Não há nenhum problema quando devotos de seitas políticas retrógradas como o brizolismo demonstram publicamente seus delírios. Mas há muitos problemas quando um desses devotos ocupa um cargo de destaque no primeiro escalão do governo, situação em que cada palavra dita por ele tem potencial de causar estragos, seja ao governo, seja ao País. Por esse motivo, horas depois da inacreditável declaração de Lupi, o ministro da Casa Civil, Rui Costa, tratou de desmentir o colega, dizendo que “não há nenhuma proposta” de reversão da reforma da Previdência. Costa atribuiu o arroubo de Lupi ao “entusiasmo” com o início do novo governo: “As energias estão lá em cima”.
Faria bem o governo se canalizasse essas energias não para a reversão de reformas e políticas que fizeram e fazem muito bem ao País, como a da Previdência e a trabalhista, e sim para seu aprofundamento. O caso da Previdência, a propósito, é exemplar: quem tem um mínimo de bom senso sabe que, em breve, em razão do acelerado envelhecimento da população e da informalidade crônica do mercado de trabalho, outra reforma será necessária.
A Previdência representou 53,4% do total de despesas primárias em 2021, ou R$ 767,8 bilhões, segundo o Tribunal de Contas da União. Desde 2017, os regimes de Previdência consomem mais da metade de todos os gastos do Executivo, dinâmica que, por óbvio, tem achatado os demais dispêndios públicos.
Em tempos de debates sobre a âncora fiscal que substituirá o teto de gastos, é importante lembrar que, não fossem as despesas previdenciárias, o País teria superávit primário. Entre 2011 e 2020, o déficit da Previdência aumentou, em média, 14,5% ao ano. Exatamente porque se trata de um sistema essencial para o País, a Previdência precisa ser sustentável no longo prazo.

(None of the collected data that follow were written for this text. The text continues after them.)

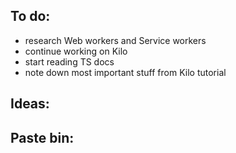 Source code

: ## **To do:**
- research Web workers and Service workers
- continue working on Kilo
- start reading TS docs
- note down most important stuff from Kilo tutorial



## **Ideas:**





## **Paste bin:** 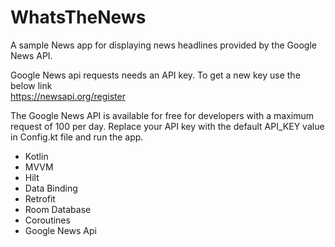 # WhatsTheNews
A sample News app for displaying news headlines provided by the Google News API. 

Google News api requests needs an API key. To get a new key use the below link<br>
https://newsapi.org/register

The Google News API is available for free for developers with a maximum request of 100 per day. Replace your API key with the default API_KEY value in Config.kt file and run the app.

- Kotlin
- MVVM
- Hilt
- Data Binding
- Retrofit
- Room Database
- Coroutines
- Google News Api
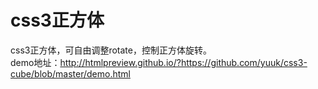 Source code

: # css3正方体
css3正方体，可自由调整rotate，控制正方体旋转。
<br />
demo地址：http://htmlpreview.github.io/?https://github.com/yuuk/css3-cube/blob/master/demo.html
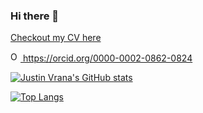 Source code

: ### Hi there 👋


[Checkout my CV here](https://jvrana.github.io/markdown-cv/)

<a href="https://orcid.org/0000-0002-0862-0824">
<img alt="ORCID logo" src="https://info.orcid.org/wp-content/uploads/2019/11/orcid_16x16.png" width="16" height="16" />
https://orcid.org/0000-0002-0862-0824
</a>

[![Justin Vrana's GitHub stats](https://github-readme-stats.vercel.app/api?username=jvrana&count_private=true&show_icons=true&theme=radical)](https://github.com/anuraghazra/github-readme-stats)

[![Top Langs](https://github-readme-stats.vercel.app/api/top-langs/?username=jvrana&layout=compact&hide=Arduino&langs_count=8)](https://github.com/anuraghazra/github-readme-stats)
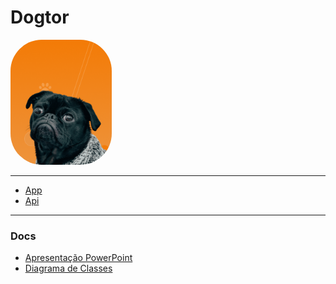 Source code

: # Dogtor
<img src="./.github/images/logo.png" style="border-radius:50px" height="200px" />

<hr/>

- [App](./app/)
- [Api](./api/)

<hr/>

### Docs
- [Apresentação PowerPoint](https://docs.google.com/presentation/d/1jD-zH49TYI41AiuXybogAWSby0mCq3uaODF1Jk9NTAg/edit?usp=sharing)
- [Diagrama de Classes](https://drive.google.com/file/d/1DGYfTy4R08-_jF9M4sct1TX_3EdxNfDM/view?usp=sharing) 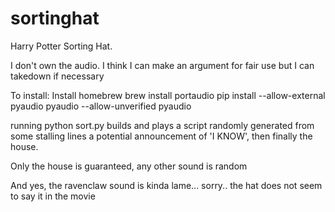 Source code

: sortinghat
==========

Harry Potter Sorting Hat.

I don't own the audio. I think I can make an argument for fair use but I can takedown if necessary

To install:
Install homebrew
brew install portaudio
pip install --allow-external  pyaudio pyaudio --allow-unverified pyaudio


running python sort.py builds and plays a script randomly generated from
some stalling lines a potential announcement of 'I KNOW', then finally the house.

Only the house is guaranteed, any other sound is random


And yes, the ravenclaw sound is kinda lame... sorry.. the hat does not seem to say it in the movie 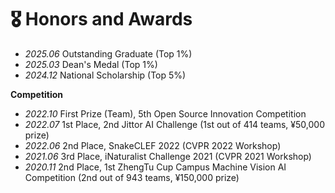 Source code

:# 🎖 Honors and Awards
- *2025.06* Outstanding Graduate (Top 1%)
- *2025.03* Dean's Medal (Top 1%)
- *2024.12* National Scholarship (Top 5%)

**Competition**
- *2022.10* First Prize (Team), 5th Open Source Innovation Competition
- *2022.07* 1st Place, 2nd Jittor AI Challenge (1st out of 414 teams, ¥50,000 prize)
- *2022.06* 2nd Place, SnakeCLEF 2022 (CVPR 2022 Workshop)
- *2021.06* 3rd Place, iNaturalist Challenge 2021 (CVPR 2021 Workshop)
- *2020.11* 2nd Place, 1st ZhengTu Cup Campus Machine Vision AI Competition (2nd out of 943 teams, ¥150,000 prize) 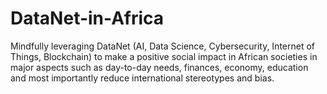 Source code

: # DataNet-in-Africa
Mindfully leveraging DataNet (AI, Data Science, Cybersecurity, Internet of Things, Blockchain) to make a positive social impact in African societies in major aspects such as day-to-day needs, finances, economy, education and most importantly reduce international stereotypes and bias.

O buraco da Previdência não é um acidente do destino. Para além da combinação entre subfinanciamento do sistema e o envelhecimento da população, muitas políticas públicas aumentaram as renúncias de receitas previdenciárias, como a desoneração da folha de pagamento e os regimes especiais para microempreendedores individuais e empresas enquadradas no Simples. Soluções para os dilemas presentes e futuros da Previdência Social passam, em primeiro lugar, por encarar a realidade como ela é, o que requer reformas que contenham seus gastos e ampliem sua arrecadação. Lamentavelmente, é o oposto do que o País tem feito nos últimos anos – e não será com delírios que o problema será solucionado.